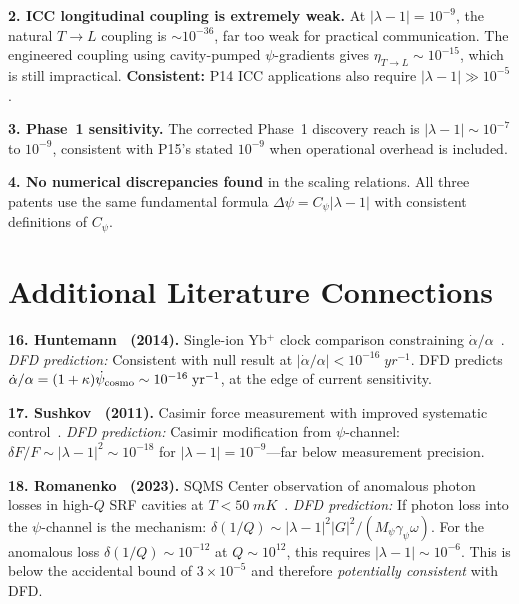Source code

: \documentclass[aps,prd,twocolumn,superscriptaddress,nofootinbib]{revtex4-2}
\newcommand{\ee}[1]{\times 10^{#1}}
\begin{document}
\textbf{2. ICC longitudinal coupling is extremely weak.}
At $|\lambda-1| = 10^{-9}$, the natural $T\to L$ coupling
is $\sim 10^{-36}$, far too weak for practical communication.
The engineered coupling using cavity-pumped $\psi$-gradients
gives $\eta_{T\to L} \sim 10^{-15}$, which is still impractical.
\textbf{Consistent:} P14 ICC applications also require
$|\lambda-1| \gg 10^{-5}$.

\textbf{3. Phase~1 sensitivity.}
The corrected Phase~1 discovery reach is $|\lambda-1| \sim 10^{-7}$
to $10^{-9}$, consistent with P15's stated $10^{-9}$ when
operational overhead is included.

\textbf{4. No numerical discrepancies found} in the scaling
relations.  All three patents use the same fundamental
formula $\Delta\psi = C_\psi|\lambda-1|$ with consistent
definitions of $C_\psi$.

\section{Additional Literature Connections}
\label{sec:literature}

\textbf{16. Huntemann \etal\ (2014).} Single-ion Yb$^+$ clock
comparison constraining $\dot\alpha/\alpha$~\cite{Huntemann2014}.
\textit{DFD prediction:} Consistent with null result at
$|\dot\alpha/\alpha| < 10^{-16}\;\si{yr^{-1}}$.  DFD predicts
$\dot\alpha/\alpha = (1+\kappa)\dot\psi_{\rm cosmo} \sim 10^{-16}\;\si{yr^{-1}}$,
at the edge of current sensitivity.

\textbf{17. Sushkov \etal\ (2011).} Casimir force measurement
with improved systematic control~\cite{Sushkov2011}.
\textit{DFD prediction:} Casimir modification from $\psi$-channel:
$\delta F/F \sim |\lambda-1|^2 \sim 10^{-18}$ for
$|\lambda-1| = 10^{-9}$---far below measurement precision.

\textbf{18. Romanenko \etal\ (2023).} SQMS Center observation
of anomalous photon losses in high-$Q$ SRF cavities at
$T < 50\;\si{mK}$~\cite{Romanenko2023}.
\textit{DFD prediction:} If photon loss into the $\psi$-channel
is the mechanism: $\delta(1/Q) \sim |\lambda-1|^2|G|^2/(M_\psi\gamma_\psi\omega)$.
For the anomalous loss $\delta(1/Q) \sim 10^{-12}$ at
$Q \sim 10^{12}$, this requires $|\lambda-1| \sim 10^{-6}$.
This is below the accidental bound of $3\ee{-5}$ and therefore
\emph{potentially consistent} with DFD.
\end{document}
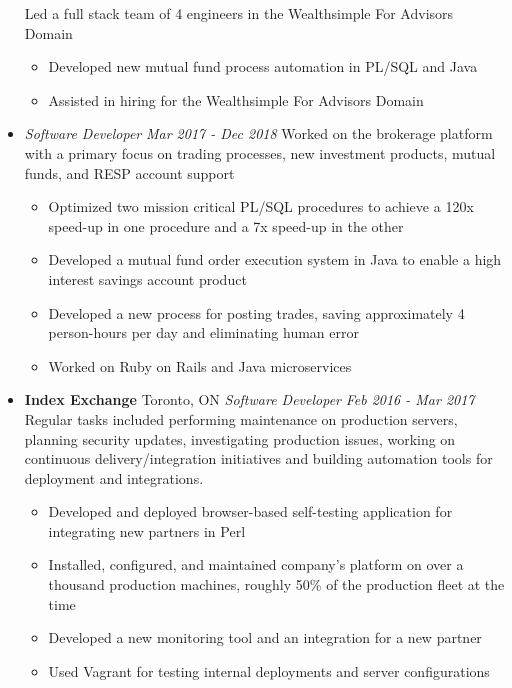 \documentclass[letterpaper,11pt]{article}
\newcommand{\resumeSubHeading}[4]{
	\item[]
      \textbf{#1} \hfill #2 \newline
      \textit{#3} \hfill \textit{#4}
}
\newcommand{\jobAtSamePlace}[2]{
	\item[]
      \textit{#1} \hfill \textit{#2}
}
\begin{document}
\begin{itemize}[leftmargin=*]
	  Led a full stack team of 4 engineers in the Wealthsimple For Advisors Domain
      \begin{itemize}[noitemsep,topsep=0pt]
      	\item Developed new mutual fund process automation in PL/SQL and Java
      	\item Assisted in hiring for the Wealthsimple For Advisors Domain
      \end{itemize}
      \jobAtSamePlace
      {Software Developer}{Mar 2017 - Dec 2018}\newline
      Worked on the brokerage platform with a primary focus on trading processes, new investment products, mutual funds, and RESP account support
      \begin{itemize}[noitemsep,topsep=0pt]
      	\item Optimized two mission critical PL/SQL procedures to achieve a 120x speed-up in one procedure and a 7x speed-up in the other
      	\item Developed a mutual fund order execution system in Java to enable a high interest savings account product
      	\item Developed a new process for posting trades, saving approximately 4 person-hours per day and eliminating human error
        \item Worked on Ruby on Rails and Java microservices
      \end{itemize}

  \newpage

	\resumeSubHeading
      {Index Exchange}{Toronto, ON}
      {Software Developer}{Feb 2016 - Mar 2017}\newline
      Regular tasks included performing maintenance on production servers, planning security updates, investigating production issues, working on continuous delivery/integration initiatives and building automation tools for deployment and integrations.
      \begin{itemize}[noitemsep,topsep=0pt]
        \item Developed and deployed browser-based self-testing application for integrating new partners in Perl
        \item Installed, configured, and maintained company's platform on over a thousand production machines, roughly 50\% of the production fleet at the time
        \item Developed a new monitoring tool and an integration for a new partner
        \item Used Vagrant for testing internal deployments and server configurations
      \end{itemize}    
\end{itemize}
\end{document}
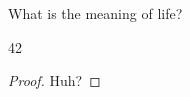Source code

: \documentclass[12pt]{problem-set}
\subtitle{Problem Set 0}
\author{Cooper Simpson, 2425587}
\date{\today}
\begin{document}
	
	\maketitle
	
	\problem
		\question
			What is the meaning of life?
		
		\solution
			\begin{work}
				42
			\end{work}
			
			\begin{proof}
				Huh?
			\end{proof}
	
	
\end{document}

☆ ☆ ☆

**YOUR TASK:** Would you restate the records above word for word and exclude the pictures?

**ANSWER SECTION:**
Source code

: \documentclass[aps,prd,twocolumn,superscriptaddress,nofootinbib]{revtex4-2}
\newcommand{\ee}[1]{\times 10^{#1}}
\begin{document}
\textbf{2. ICC longitudinal coupling is extremely weak.}
At $|\lambda-1| = 10^{-9}$, the natural $T\to L$ coupling
is $\sim 10^{-36}$, far too weak for practical communication.
The engineered coupling using cavity-pumped $\psi$-gradients
gives $\eta_{T\to L} \sim 10^{-15}$, which is still impractical.
\textbf{Consistent:} P14 ICC applications also require
$|\lambda-1| \gg 10^{-5}$.

\textbf{3. Phase~1 sensitivity.}
The corrected Phase~1 discovery reach is $|\lambda-1| \sim 10^{-7}$
to $10^{-9}$, consistent with P15's stated $10^{-9}$ when
operational overhead is included.

\textbf{4. No numerical discrepancies found} in the scaling
relations.  All three patents use the same fundamental
formula $\Delta\psi = C_\psi|\lambda-1|$ with consistent
definitions of $C_\psi$.

\section{Additional Literature Connections}
\label{sec:literature}

\textbf{16. Huntemann \etal\ (2014).} Single-ion Yb$^+$ clock
comparison constraining $\dot\alpha/\alpha$~\cite{Huntemann2014}.
\textit{DFD prediction:} Consistent with null result at
$|\dot\alpha/\alpha| < 10^{-16}\;\si{yr^{-1}}$.  DFD predicts
$\dot\alpha/\alpha = (1+\kappa)\dot\psi_{\rm cosmo} \sim 10^{-16}\;\si{yr^{-1}}$,
at the edge of current sensitivity.

\textbf{17. Sushkov \etal\ (2011).} Casimir force measurement
with improved systematic control~\cite{Sushkov2011}.
\textit{DFD prediction:} Casimir modification from $\psi$-channel:
$\delta F/F \sim |\lambda-1|^2 \sim 10^{-18}$ for
$|\lambda-1| = 10^{-9}$---far below measurement precision.

\textbf{18. Romanenko \etal\ (2023).} SQMS Center observation
of anomalous photon losses in high-$Q$ SRF cavities at
$T < 50\;\si{mK}$~\cite{Romanenko2023}.
\textit{DFD prediction:} If photon loss into the $\psi$-channel
is the mechanism: $\delta(1/Q) \sim |\lambda-1|^2|G|^2/(M_\psi\gamma_\psi\omega)$.
For the anomalous loss $\delta(1/Q) \sim 10^{-12}$ at
$Q \sim 10^{12}$, this requires $|\lambda-1| \sim 10^{-6}$.
This is below the accidental bound of $3\ee{-5}$ and therefore
\emph{potentially consistent} with DFD.
\end{document}
 \documentclass[letterpaper,11pt]{article}
\newcommand{\resumeSubHeading}[4]{
	\item[]
      \textbf{#1} \hfill #2 \newline
      \textit{#3} \hfill \textit{#4}
}
\newcommand{\jobAtSamePlace}[2]{
	\item[]
      \textit{#1} \hfill \textit{#2}
}
\begin{document}
\begin{itemize}[leftmargin=*]
	  Led a full stack team of 4 engineers in the Wealthsimple For Advisors Domain
      \begin{itemize}[noitemsep,topsep=0pt]
      	\item Developed new mutual fund process automation in PL/SQL and Java
      	\item Assisted in hiring for the Wealthsimple For Advisors Domain
      \end{itemize}
      \jobAtSamePlace
      {Software Developer}{Mar 2017 - Dec 2018}\newline
      Worked on the brokerage platform with a primary focus on trading processes, new investment products, mutual funds, and RESP account support
      \begin{itemize}[noitemsep,topsep=0pt]
      	\item Optimized two mission critical PL/SQL procedures to achieve a 120x speed-up in one procedure and a 7x speed-up in the other
      	\item Developed a mutual fund order execution system in Java to enable a high interest savings account product
      	\item Developed a new process for posting trades, saving approximately 4 person-hours per day and eliminating human error
        \item Worked on Ruby on Rails and Java microservices
      \end{itemize}

  \newpage

	\resumeSubHeading
      {Index Exchange}{Toronto, ON}
      {Software Developer}{Feb 2016 - Mar 2017}\newline
      Regular tasks included performing maintenance on production servers, planning security updates, investigating production issues, working on continuous delivery/integration initiatives and building automation tools for deployment and integrations.
      \begin{itemize}[noitemsep,topsep=0pt]
        \item Developed and deployed browser-based self-testing application for integrating new partners in Perl
        \item Installed, configured, and maintained company's platform on over a thousand production machines, roughly 50\% of the production fleet at the time
        \item Developed a new monitoring tool and an integration for a new partner
        \item Used Vagrant for testing internal deployments and server configurations
      \end{itemize}    
\end{itemize}
\end{document}
Source code

: \documentclass[12pt]{problem-set}
\subtitle{Problem Set 0}
\author{Cooper Simpson, 2425587}
\date{\today}
\begin{document}
	
	\maketitle
	
	\problem
		\question
			What is the meaning of life?
		
		\solution
			\begin{work}
				42
			\end{work}
			
			\begin{proof}
				Huh?
			\end{proof}
	
	
\end{document}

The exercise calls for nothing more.